While many key market themes remain intact as they relate to the industrial real estate market, there are also some apparent changes as well, according to the recent edition of CBRE’s “Americas Industrial & Logistics Trends Report.”
The report’s data points, which are based on feedback from more than 950 CBRE brokerage and investment professionals, highlight the current state of the industrial real estate market, which continue to hit, or approach, all-time highs for certain benchmarks, including:
David Egan, CBRE head of industrial and logistics research in the Americas, told Logistics Management that the biggest takeaway is the first quarter decline in user demand in leasing across the Americas markets, specifically in the United States.
“It is low and noticeably lower than the numbers that came before it,” says Egan, “and it raises some red flags, with people wondering if it is an ominous sign for the state of the market. In fact, there isn’t a slowdown in users looking for space in the market. It has more to do with there not being much space left, and vacancy rates are so low that the ability to get a deal done is getting difficult.”
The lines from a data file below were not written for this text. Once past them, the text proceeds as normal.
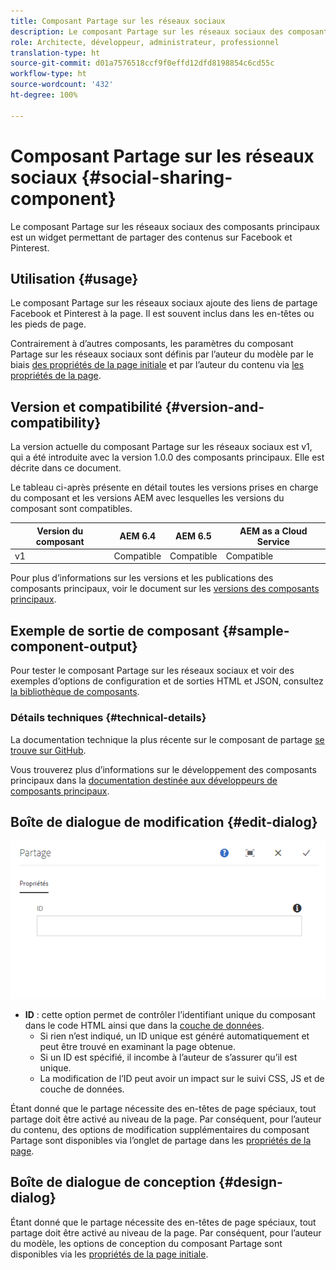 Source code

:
 ```yaml
---
title: Composant Partage sur les réseaux sociaux
description: Le composant Partage sur les réseaux sociaux des composants principaux est un widget permettant de partager des contenus sur Facebook et Pinterest.
role: Architecte, développeur, administrateur, professionnel
translation-type: ht
source-git-commit: d01a7576518ccf9f0effd12dfd8198854c6cd55c
workflow-type: ht
source-wordcount: '432'
ht-degree: 100%

---
```



# Composant Partage sur les réseaux sociaux {#social-sharing-component}

Le composant Partage sur les réseaux sociaux des composants principaux est un widget permettant de partager des contenus sur Facebook et Pinterest.

## Utilisation {#usage}

Le composant Partage sur les réseaux sociaux ajoute des liens de partage Facebook et Pinterest à la page. Il est souvent inclus dans les en-têtes ou les pieds de page.

Contrairement à d’autres composants, les paramètres du composant Partage sur les réseaux sociaux sont définis par l’auteur du modèle par le biais [des propriétés de la page initiale](https://docs.adobe.com/content/help/fr-FR/experience-manager-cloud-service/sites/authoring/features/templates.html) et par l’auteur du contenu via [les propriétés de la page](https://docs.adobe.com/content/help/fr-FR/experience-manager-cloud-service/sites/authoring/fundamentals/page-properties.html).

## Version et compatibilité {#version-and-compatibility}

La version actuelle du composant Partage sur les réseaux sociaux est v1, qui a été introduite avec la version 1.0.0 des composants principaux. Elle est décrite dans ce document.

Le tableau ci-après présente en détail toutes les versions prises en charge du composant et les versions AEM avec lesquelles les versions du composant sont compatibles.

| Version du composant | AEM 6.4 | AEM 6.5 | AEM as a Cloud Service |
|--- |--- |--- |---|
| v1 | Compatible | Compatible | Compatible |

Pour plus d’informations sur les versions et les publications des composants principaux, voir le document sur les [versions des composants principaux](/help/versions.md).

## Exemple de sortie de composant {#sample-component-output}

Pour tester le composant Partage sur les réseaux sociaux et voir des exemples d’options de configuration et de sorties HTML et JSON, consultez [la bibliothèque de composants](https://adobe.com/go/aem_cmp_library_sharing_fr).

### Détails techniques {#technical-details}

La documentation technique la plus récente sur le composant de partage [se trouve sur GitHub](https://adobe.com/go/aem_cmp_tech_sharing_v1_fr).

Vous trouverez plus d’informations sur le développement des composants principaux dans la [documentation destinée aux développeurs de composants principaux](/help/developing/overview.md).

## Boîte de dialogue de modification {#edit-dialog}

![Boîte de dialogue de modification du composant Partage](/help/assets/sharing-edit.png)

* **ID** : cette option permet de contrôler l’identifiant unique du composant dans le code HTML ainsi que dans la [couche de données](/help/developing/data-layer/overview.md).
   * Si rien n’est indiqué, un ID unique est généré automatiquement et peut être trouvé en examinant la page obtenue.
   * Si un ID est spécifié, il incombe à l’auteur de s’assurer qu’il est unique.
   * La modification de l’ID peut avoir un impact sur le suivi CSS, JS et de couche de données.

Étant donné que le partage nécessite des en-têtes de page spéciaux, tout partage doit être activé au niveau de la page. Par conséquent, pour l’auteur du contenu, des options de modification supplémentaires du composant Partage sont disponibles via l’onglet de partage dans les [propriétés de la page](https://docs.adobe.com/content/help/fr-FR/experience-manager-cloud-service/sites/authoring/fundamentals/page-properties.html).

## Boîte de dialogue de conception {#design-dialog}

Étant donné que le partage nécessite des en-têtes de page spéciaux, tout partage doit être activé au niveau de la page. Par conséquent, pour l’auteur du modèle, les options de conception du composant Partage sont disponibles via les [propriétés de la page initiale](https://docs.adobe.com/content/help/fr-FR/experience-manager-cloud-service/sites/authoring/features/templates.html).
CBRE says the dominant users leasing space in most markets are in the e-commerce, 3PL and food & beverage markets. The needs for users in these markets, says Egan, are getting more diverse, with those three markets “dominating” demand in the industrial space.
Earlier in this cycle, from 2012-2014, most of their attention was focused on super big box facilities that were 500,000 square-feet and above and largely in major core markets like Chicago, Los Angeles, Dallas and Atlanta with big regional population centers.
“There is still plenty of activity happening in those types of buildings and markets, but we have seen a significant shift in the diversity of demand from those types of users from the major markets to secondary and tertiary markets, which are smaller and don’t have as big of population centers,” added Egan.